Under The Farmers Produce Trade and Commerce (Promotion and Facilitation) Act, 2020, farmers will be freed from the grip of the middleman, and they will be able to sell their produce to the buyers from across the country at a price they deem to be fair and at a time of their choosing.

Meanwhile, under The Farmers (Empowerment and Protection) Agreement on Price Assurance and Farm Services Act, 2020, farmers can opt for contract farming with agriculture trade firms, wholesalers, big retailers and exporters. The provision of market linkages at the sowing stage itself will insulate them from production and price vagaries.

Through these Acts, we are enabling the farmers to produce as per their will and convenience and that they should not be bound by selling only to the APMCs. The farmer should have the control over his crop and he should have the right to decide the price of the crop. These Acts will be the catalysts to the promise we made to the nation of doubling farmer’s income by 2022.

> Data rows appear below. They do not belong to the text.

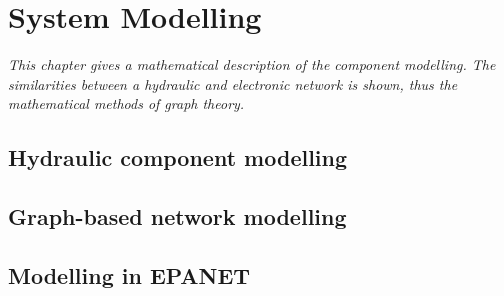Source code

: \chapter{System Modelling}
\label{system_modelling}

\emph{This chapter gives a mathematical description of the component modelling. The similarities between a hydraulic and electronic network is shown, thus the mathematical methods of graph theory.}

\section{Hydraulic component modelling}
\label{hydraulic_component_modelling}

\section{Graph-based network modelling}
\label{graph_based_network_modelling}

\section{Modelling in EPANET}
\label{modelling_in_epanet}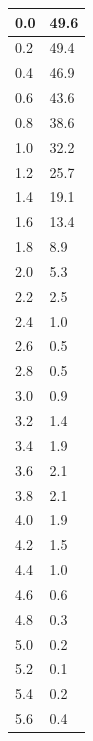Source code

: \documentclass{fizykalab}
\begin{document}
{\begin{figure}[htp]
\begin{minipage}[t]{0.5\textwidth}
\begin{minipage}[t]{0.5\textwidth}
				\begin{tabular}{|p{3.5em}|p{3.5em}|}
					\hline
					0.0 & 49.6 \\ \hline
					0.2 & 49.4 \\ \hline
					0.4 & 46.9 \\ \hline
					0.6 & 43.6 \\ \hline
					0.8 & 38.6 \\ \hline
					1.0 & 32.2 \\ \hline
					1.2 & 25.7 \\ \hline
					1.4 & 19.1 \\ \hline
					1.6 & 13.4 \\ \hline
					1.8 & 8.9 \\ \hline
					2.0 & 5.3 \\ \hline
					2.2 & 2.5 \\ \hline
					2.4 & 1.0 \\ \hline
					2.6 & 0.5 \\ \hline
					2.8 & 0.5 \\ \hline
					3.0 & 0.9 \\ \hline
					3.2 & 1.4 \\ \hline
					3.4 & 1.9 \\ \hline
					3.6 & 2.1 \\ \hline
					3.8 & 2.1 \\ \hline
					4.0 & 1.9 \\ \hline
					4.2 & 1.5 \\ \hline
					4.4 & 1.0 \\ \hline
					4.6 & 0.6 \\ \hline
					4.8 & 0.3 \\ \hline
					5.0 & 0.2 \\ \hline
					5.2 & 0.1 \\ \hline
					5.4 & 0.2 \\ \hline
					5.6 & 0.4 \\ \hline
				\end{tabular}
		\end{minipage}%
		
		\vspace*{1em}
		\hspace*{-2em}
		
		\hspace*{\fill}
	\end{minipage}%
	\hfill
	\begin{minipage}[t]{0.5\textwidth}
		

\end{minipage}
\end{figure}}
\end{document}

Q: The sugarcane farmers particularly were upset, thousands committed suicide and successive governments have promised assistance, but nothing happened. Is Modi government simply doing lip service?

A: The Modi government is not only committed to increasing farmers’ incomes, but also their welfare. The last Cabinet Committee headed by the Prime Minister approved an assistance of about Rs 3,500 crore for sugarcane farmers. This will benefit five crore sugarcane farmers and their dependents.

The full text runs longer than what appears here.